Authors: Gayane Taturyan, Evgenii Chzhen, Mohamed Hebiri

NeurIPS 2024 | Conference PDF | Archive PDF | Plain Text | LLM Run Details

Reproducibility Variable Result LLM Response
Research Type Experimental Our algorithm is backed by finite-sample analysis and post-processing bounds, with experimental results validating our theoretical findings.
Researcher Affiliation Collaboration Gayane Taturyan IRT System X, Université Gustave Eiffel, Université Paul-Sabatier gayane.taturyan@univ-eiffel.fr Evgenii Chzhen CNRS, Université Paris-Saclay evgenii.chzhen@cnrs.fr Mohamed Hebiri Université Gustave Eiffel mohamed.hebiri@univ-eiffel.fr
Pseudocode Yes Algorithm 1: DP post-processing(L, T, β, p, B, η, τ)
Open Source Code Yes The code is available at https://github.com/taturyan/unaware-fair-reg.
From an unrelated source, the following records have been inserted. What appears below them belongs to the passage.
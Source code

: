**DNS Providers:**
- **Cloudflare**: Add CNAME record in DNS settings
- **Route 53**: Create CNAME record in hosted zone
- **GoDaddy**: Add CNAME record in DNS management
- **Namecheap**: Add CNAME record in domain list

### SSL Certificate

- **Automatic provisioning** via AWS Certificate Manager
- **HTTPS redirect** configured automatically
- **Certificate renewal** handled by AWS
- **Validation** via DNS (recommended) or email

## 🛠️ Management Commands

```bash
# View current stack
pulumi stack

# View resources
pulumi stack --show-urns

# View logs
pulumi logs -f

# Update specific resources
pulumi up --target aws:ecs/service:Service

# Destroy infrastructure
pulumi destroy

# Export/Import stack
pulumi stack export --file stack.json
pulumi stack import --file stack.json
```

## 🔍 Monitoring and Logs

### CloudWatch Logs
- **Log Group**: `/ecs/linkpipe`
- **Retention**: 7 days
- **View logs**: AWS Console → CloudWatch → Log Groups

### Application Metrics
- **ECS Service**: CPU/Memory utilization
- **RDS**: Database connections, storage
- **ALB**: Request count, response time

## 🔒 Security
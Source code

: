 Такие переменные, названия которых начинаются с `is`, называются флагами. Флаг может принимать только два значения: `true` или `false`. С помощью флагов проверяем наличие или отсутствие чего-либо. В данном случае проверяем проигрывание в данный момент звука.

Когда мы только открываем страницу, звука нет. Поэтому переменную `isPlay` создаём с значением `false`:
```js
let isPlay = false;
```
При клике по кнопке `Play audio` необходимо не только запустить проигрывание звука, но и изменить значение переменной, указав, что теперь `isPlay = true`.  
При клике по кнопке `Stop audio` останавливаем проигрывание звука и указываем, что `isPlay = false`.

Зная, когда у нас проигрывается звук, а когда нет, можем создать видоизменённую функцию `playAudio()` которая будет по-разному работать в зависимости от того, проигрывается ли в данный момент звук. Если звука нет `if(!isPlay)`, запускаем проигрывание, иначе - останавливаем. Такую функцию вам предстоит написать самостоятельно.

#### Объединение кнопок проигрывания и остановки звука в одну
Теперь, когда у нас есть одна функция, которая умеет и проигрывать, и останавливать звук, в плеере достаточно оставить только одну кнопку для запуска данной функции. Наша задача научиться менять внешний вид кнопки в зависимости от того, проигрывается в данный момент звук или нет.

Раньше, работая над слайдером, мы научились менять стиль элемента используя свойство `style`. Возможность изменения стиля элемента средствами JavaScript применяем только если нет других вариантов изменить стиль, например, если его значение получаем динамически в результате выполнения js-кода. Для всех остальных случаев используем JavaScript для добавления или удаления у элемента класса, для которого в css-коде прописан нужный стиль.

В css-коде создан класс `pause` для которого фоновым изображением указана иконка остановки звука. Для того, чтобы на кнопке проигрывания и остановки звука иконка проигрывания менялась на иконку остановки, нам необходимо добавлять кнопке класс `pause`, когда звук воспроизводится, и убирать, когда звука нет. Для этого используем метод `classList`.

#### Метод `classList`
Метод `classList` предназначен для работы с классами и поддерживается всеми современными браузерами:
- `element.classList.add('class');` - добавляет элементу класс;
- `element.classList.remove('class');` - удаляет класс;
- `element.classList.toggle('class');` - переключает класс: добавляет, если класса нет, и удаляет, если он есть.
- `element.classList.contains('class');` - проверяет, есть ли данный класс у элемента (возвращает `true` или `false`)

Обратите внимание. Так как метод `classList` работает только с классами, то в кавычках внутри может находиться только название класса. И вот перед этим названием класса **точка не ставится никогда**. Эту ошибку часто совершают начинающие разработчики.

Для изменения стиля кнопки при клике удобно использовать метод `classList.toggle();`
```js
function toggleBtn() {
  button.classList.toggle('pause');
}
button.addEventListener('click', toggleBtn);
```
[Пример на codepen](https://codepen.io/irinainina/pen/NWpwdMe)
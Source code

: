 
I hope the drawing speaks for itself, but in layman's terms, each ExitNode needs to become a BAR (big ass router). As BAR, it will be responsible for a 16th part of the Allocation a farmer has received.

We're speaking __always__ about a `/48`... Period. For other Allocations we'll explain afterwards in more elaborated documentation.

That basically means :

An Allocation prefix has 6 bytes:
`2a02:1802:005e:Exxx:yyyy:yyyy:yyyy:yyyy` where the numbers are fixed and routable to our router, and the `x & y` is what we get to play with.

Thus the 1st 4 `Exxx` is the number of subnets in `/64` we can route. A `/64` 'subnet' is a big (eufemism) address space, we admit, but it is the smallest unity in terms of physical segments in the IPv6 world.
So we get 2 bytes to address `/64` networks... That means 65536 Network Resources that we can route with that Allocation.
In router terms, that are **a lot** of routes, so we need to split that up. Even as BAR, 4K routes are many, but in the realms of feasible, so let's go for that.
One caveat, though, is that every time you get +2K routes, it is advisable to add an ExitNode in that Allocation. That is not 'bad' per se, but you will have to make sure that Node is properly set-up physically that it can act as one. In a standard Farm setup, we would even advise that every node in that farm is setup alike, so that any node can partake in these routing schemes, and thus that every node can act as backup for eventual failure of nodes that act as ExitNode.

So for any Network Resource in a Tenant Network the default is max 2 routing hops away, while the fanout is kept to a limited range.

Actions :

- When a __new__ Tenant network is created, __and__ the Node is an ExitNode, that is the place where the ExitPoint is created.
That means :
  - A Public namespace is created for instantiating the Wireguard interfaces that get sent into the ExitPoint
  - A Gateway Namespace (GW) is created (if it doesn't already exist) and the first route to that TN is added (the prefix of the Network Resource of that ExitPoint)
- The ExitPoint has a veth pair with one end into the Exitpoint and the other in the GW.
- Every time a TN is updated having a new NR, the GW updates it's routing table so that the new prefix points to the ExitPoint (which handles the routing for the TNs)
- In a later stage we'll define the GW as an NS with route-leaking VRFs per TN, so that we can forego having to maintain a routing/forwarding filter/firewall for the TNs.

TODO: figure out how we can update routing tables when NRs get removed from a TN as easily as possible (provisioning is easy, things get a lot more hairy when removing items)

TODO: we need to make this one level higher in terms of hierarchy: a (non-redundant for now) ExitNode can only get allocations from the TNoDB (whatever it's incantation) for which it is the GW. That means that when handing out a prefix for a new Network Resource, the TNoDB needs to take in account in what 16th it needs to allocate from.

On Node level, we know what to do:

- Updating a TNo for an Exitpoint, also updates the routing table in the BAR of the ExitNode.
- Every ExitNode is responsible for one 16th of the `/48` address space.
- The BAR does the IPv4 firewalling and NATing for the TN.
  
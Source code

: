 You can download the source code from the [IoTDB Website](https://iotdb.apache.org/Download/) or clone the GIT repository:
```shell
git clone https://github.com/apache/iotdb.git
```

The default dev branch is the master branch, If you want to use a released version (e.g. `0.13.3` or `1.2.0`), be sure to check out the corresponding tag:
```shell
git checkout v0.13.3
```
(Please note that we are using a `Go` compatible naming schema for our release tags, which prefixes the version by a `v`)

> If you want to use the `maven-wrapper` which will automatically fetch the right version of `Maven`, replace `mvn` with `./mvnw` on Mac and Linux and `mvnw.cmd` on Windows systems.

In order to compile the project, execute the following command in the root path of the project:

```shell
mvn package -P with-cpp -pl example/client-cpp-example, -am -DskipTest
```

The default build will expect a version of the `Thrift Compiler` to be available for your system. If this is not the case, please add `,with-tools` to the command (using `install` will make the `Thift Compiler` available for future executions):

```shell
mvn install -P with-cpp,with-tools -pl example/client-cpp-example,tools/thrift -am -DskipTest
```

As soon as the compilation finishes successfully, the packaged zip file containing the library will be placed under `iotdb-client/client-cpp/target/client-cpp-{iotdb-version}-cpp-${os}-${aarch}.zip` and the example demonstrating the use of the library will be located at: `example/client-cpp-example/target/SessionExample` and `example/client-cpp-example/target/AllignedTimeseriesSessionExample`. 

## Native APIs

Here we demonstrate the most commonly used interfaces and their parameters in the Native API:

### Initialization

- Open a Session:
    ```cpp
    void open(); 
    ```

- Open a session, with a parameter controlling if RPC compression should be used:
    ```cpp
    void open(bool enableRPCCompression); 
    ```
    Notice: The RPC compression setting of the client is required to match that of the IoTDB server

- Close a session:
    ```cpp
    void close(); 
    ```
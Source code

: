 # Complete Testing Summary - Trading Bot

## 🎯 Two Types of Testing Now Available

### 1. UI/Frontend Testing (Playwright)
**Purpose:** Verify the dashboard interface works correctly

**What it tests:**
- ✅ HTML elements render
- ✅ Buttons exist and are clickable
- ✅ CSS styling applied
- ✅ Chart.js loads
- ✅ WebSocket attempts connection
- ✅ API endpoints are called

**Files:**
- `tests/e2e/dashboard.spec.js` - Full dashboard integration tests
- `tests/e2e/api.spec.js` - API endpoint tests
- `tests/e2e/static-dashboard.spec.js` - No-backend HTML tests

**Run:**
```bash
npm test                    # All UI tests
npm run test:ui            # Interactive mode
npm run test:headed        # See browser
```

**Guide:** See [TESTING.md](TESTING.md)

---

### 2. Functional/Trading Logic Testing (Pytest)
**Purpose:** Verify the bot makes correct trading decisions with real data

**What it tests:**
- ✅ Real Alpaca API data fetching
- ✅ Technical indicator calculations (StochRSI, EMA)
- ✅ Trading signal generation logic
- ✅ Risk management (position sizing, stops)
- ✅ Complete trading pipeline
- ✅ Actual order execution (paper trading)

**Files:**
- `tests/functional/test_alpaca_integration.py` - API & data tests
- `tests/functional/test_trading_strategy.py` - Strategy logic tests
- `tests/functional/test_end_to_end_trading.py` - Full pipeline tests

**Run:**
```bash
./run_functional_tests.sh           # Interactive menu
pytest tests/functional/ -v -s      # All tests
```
Open Datasets Yes We conduct our study on two datasets: Law School dataset (Wightman (1998)) and Communities and Crime dataset (Redmond (2009)). In both datasets, ethnicity is a sensitive attribute [...] Additional experiments on Adult dataset (Lichman (2013)).
Dataset Splits Yes First, we randomly split the data into training, unlabeled and testing sets with proportions of 0.4 0.4 0.2.
Hardware Specification Yes The experiments are conducted on a Processor 11th Gen Intel(R) Core(TM) i7-1195G7 2.90GHz with 16GB RAM.
Software Dependencies No We use simple Linear Regression and Logistic Regression from scikit-learn for training the regressor and the classifier. While 'scikit-learn' is mentioned, no specific version number is provided for it or any other key software component.
Experiment Setup Yes We illustrate the convergence for ε = (2 8, 2 8) unfairness threshold. [...] We train Communities and Crime dataset for N=15000 iterations and Law School dataset for N=5000 iterations for each pair of epsilons. We use parameters L = T and B = 1 for both datasets.